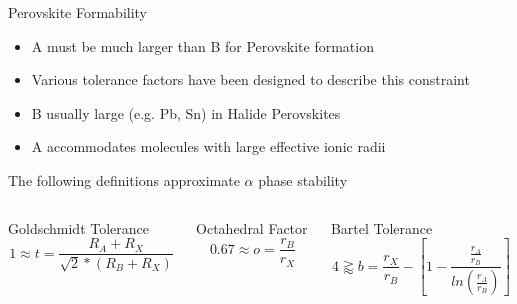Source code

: \documentclass[10pt, aspectratio=169, presentation]{beamer}
\begin{document}
\begin{frame}[label={sec:orgeecffb6}]{Perovskite Formability}
\begin{itemize}
\item A must be much larger than B for Perovskite formation
\item Various tolerance factors have been designed to describe this constraint
\item B usually large (e.g. Pb, Sn) in Halide Perovskites
\item A accommodates \alert{molecules} with large effective ionic radii\autocite{kieslich-2015-exten-toler}
\end{itemize}

The following definitions approximate \(\alpha\) phase stability
\autocite{yin-2015-halid-perov,bartel-2019-new-toler}
\begin{columns}
\begin{column}{0.33\columnwidth}
\begin{block}{Goldschmidt Tolerance}
\[
1 \approx t = \frac{R_A+R_X}{\sqrt{2}*(R_B+R_X)}
\]
\end{block}
\end{column}

\begin{column}{0.33\columnwidth}
\begin{block}{Octahedral Factor}
\[
0.67 \approx o=\frac{r_B}{r_X}
\]
\end{block}
\end{column}

\begin{column}{0.33\columnwidth}
\begin{block}{Bartel Tolerance}
\[
4 \gtrapprox b = \frac{r_X}{r_B}-\left[ 1-\frac{\frac{r_A}{r_B}}{ln(\frac{r_A}{r_B})} \right]
\]
\end{block}
\end{column}
\end{columns}
\end{frame}
\end{document}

● Task requirements: Once the pictures are dropped, please print every remaining line of the material verbatim.

● Your response:
Source code

: \documentclass[10pt, aspectratio=169, presentation]{beamer}
\begin{document}
\begin{frame}[label={sec:orgeecffb6}]{Perovskite Formability}
\begin{itemize}
\item A must be much larger than B for Perovskite formation
\item Various tolerance factors have been designed to describe this constraint
\item B usually large (e.g. Pb, Sn) in Halide Perovskites
\item A accommodates \alert{molecules} with large effective ionic radii\autocite{kieslich-2015-exten-toler}
\end{itemize}

The following definitions approximate \(\alpha\) phase stability
\autocite{yin-2015-halid-perov,bartel-2019-new-toler}
\begin{columns}
\begin{column}{0.33\columnwidth}
\begin{block}{Goldschmidt Tolerance}
\[
1 \approx t = \frac{R_A+R_X}{\sqrt{2}*(R_B+R_X)}
\]
\end{block}
\end{column}

\begin{column}{0.33\columnwidth}
\begin{block}{Octahedral Factor}
\[
0.67 \approx o=\frac{r_B}{r_X}
\]
\end{block}
\end{column}

\begin{column}{0.33\columnwidth}
\begin{block}{Bartel Tolerance}
\[
4 \gtrapprox b = \frac{r_X}{r_B}-\left[ 1-\frac{\frac{r_A}{r_B}}{ln(\frac{r_A}{r_B})} \right]
\]
\end{block}
\end{column}
\end{columns}
\end{frame}
\end{document}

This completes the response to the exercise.